Lixuan points to the big sculpture featuring Karl-Oskar and Kristina, the very symbol of 19th century Swedish immigration to the U.S.—they have been dressed up in modern Moslem garb for the exhibition.
“Watching ‘Utvandrarna’ (‘The Immigrants’—based on the book with the same name by Vilhelm Moberg), was an eye-opener for me and is for many other modern immigrants to Sweden as well,” she continues. “Most of us don’t know that Swedes too have had to leave their country.
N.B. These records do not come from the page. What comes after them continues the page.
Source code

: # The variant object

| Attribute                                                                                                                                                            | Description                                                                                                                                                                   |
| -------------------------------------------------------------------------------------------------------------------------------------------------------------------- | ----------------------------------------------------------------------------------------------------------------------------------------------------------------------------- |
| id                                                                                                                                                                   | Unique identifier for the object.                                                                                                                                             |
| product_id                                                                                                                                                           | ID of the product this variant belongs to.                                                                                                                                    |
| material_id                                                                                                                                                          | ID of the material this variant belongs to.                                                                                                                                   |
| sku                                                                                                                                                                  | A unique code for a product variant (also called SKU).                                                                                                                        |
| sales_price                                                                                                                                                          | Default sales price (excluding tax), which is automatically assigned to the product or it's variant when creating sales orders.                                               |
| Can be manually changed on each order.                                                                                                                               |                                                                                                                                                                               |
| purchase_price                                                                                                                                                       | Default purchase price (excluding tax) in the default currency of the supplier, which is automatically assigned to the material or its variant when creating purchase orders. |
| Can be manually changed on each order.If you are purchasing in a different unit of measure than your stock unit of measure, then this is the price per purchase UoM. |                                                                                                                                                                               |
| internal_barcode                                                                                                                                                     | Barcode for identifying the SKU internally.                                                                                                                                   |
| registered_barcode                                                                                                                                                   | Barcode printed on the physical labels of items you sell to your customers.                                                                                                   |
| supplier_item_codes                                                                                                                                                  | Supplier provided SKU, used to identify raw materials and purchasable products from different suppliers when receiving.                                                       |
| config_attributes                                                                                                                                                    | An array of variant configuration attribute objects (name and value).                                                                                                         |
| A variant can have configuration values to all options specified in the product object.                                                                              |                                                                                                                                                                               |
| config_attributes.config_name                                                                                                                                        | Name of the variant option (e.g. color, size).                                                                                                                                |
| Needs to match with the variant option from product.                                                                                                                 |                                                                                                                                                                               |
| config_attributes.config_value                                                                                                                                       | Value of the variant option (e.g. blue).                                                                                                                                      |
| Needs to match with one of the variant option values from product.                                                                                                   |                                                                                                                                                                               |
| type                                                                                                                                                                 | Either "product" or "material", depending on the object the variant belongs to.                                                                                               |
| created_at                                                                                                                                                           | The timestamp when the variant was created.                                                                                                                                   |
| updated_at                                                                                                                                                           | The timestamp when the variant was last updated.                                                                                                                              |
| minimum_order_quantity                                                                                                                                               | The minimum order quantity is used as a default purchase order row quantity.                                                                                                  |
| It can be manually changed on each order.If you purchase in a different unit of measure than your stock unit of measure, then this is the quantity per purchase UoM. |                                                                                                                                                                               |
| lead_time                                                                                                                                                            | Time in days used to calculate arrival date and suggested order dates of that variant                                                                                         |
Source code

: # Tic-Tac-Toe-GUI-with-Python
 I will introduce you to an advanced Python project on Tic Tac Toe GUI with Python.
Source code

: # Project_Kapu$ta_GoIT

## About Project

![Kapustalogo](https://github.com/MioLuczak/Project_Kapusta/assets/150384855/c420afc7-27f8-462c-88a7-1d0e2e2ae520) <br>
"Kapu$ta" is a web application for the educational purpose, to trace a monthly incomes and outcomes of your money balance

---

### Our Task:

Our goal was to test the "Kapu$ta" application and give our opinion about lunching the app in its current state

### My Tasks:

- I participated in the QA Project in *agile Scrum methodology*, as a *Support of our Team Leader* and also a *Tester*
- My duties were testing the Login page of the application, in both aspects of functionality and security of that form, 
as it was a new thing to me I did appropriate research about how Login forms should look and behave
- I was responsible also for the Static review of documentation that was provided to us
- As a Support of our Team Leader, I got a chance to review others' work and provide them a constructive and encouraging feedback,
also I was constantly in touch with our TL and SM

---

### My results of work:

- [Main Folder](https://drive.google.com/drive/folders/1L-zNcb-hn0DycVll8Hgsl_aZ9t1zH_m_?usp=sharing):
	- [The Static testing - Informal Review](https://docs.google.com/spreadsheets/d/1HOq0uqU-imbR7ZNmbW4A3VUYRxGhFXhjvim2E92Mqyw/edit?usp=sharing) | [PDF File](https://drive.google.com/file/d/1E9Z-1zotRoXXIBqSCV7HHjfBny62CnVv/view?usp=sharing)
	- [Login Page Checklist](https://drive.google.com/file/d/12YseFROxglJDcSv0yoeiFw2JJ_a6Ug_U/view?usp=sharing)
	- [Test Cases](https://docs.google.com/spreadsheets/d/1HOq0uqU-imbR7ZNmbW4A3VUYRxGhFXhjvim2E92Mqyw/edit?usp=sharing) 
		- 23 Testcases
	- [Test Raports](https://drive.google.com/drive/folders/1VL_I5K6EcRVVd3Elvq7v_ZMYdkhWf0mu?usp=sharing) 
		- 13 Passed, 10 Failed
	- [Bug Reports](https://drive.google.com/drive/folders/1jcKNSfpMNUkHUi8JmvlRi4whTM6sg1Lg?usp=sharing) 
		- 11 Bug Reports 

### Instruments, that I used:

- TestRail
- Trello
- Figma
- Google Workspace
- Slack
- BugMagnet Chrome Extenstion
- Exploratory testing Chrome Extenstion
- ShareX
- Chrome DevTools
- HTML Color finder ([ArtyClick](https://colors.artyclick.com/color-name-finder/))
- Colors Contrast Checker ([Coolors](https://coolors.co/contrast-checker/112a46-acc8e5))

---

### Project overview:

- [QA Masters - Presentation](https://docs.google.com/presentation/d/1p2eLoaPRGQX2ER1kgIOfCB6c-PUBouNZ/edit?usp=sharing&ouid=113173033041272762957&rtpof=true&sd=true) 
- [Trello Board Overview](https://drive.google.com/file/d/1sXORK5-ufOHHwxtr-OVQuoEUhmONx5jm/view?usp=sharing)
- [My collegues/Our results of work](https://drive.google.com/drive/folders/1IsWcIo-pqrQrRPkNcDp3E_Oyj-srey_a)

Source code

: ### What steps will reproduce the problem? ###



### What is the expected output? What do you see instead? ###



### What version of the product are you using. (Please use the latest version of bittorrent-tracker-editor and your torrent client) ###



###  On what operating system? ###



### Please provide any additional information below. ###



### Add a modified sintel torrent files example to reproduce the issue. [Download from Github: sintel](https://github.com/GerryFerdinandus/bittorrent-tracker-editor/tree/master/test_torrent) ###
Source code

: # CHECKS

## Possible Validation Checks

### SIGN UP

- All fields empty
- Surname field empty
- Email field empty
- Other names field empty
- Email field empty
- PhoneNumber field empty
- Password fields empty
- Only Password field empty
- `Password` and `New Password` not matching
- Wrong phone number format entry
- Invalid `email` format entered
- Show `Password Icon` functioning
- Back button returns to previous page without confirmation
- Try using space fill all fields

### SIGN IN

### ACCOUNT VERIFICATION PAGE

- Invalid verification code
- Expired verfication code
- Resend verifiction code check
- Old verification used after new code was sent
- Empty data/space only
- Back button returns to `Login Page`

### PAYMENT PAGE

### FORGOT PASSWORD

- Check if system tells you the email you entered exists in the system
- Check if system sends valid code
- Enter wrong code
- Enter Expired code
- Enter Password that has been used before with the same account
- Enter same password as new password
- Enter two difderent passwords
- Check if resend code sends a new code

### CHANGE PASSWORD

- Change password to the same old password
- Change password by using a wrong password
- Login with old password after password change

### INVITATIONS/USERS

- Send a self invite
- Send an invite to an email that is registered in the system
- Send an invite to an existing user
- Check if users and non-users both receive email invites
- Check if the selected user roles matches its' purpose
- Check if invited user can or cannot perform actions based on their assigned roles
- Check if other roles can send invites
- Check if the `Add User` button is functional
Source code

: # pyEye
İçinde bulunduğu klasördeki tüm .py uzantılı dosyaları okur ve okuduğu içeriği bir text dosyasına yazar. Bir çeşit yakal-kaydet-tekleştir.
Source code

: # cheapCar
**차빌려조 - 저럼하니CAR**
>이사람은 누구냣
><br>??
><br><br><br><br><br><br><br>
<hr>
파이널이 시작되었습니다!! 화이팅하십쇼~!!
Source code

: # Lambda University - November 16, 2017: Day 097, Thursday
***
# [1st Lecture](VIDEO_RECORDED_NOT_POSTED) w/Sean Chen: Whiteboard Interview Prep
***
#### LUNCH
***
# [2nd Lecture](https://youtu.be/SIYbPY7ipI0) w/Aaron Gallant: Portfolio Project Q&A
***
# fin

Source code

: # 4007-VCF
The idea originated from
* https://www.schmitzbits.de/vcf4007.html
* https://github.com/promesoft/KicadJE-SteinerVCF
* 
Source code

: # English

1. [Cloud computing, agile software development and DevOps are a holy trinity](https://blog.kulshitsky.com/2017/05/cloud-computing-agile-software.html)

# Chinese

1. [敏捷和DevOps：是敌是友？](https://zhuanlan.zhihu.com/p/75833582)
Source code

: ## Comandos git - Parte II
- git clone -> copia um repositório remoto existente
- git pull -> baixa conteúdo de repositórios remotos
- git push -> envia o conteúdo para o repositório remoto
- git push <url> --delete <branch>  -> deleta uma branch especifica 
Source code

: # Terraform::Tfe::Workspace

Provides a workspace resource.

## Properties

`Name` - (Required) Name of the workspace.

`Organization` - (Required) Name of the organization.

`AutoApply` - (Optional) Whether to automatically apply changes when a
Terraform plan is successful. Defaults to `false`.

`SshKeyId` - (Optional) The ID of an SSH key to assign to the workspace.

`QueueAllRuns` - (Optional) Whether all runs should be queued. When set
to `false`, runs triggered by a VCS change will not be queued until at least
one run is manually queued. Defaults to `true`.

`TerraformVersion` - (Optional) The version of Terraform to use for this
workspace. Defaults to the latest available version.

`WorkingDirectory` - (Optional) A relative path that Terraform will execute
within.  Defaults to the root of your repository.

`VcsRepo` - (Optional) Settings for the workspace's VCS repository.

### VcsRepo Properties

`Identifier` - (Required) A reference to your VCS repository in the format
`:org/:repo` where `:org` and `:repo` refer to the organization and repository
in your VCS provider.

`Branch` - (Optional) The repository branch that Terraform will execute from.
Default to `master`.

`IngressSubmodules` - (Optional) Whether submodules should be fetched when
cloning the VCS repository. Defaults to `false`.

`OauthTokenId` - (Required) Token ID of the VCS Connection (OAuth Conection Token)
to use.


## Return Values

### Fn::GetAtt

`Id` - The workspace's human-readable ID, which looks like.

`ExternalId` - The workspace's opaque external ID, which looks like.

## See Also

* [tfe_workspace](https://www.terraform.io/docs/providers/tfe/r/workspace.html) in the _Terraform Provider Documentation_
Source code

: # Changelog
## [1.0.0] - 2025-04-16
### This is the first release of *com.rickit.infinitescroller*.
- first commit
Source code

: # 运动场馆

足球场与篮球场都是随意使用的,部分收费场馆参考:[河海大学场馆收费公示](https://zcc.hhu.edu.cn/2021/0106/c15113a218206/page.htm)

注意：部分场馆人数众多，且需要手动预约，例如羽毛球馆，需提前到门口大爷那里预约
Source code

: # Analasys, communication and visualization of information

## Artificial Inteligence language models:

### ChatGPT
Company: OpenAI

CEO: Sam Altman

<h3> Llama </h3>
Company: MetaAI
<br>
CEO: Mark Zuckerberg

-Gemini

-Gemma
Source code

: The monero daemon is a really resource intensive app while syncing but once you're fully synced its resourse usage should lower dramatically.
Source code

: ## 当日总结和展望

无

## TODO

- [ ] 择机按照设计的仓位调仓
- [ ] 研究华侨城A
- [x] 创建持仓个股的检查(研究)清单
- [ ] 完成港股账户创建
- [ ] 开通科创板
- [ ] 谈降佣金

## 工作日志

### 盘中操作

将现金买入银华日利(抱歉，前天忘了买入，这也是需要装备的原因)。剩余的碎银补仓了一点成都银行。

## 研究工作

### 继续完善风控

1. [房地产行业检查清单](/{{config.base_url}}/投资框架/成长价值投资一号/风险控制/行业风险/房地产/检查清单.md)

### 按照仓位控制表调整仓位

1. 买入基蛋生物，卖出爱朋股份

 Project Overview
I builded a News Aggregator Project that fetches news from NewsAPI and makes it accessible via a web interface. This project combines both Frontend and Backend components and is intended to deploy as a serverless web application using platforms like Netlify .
That Sweden was ever poor.”
Says Pia, who is re-reading Vilhelm Moberg’s book:
“If you see the history in migration, you can connect to what’s happening today.”

The Swedish artists who are featured in Embrace are all immigrants, but a key difference between them and “Utvandrarna” or the migration to Sweden today is of course that they all chose to come to America.
“When Somalis come to Växjö, they don’t have any SWEA networks to aid them,” says Erica. “The Swedish-American network is very special, Somalis don’t have that.”
A Somali man at the opening of Embrace, pointed to Kristina as his own, personal symbol for immigration. “She too was poor,” he exclaimed, somewhat astounded.
Lixuan mentions the importance of exchanging judgment for compassion.
“It’s so easy for us to be judgmental,” she says. “And being judgmental is natural, it’s hard for us all to go against that.”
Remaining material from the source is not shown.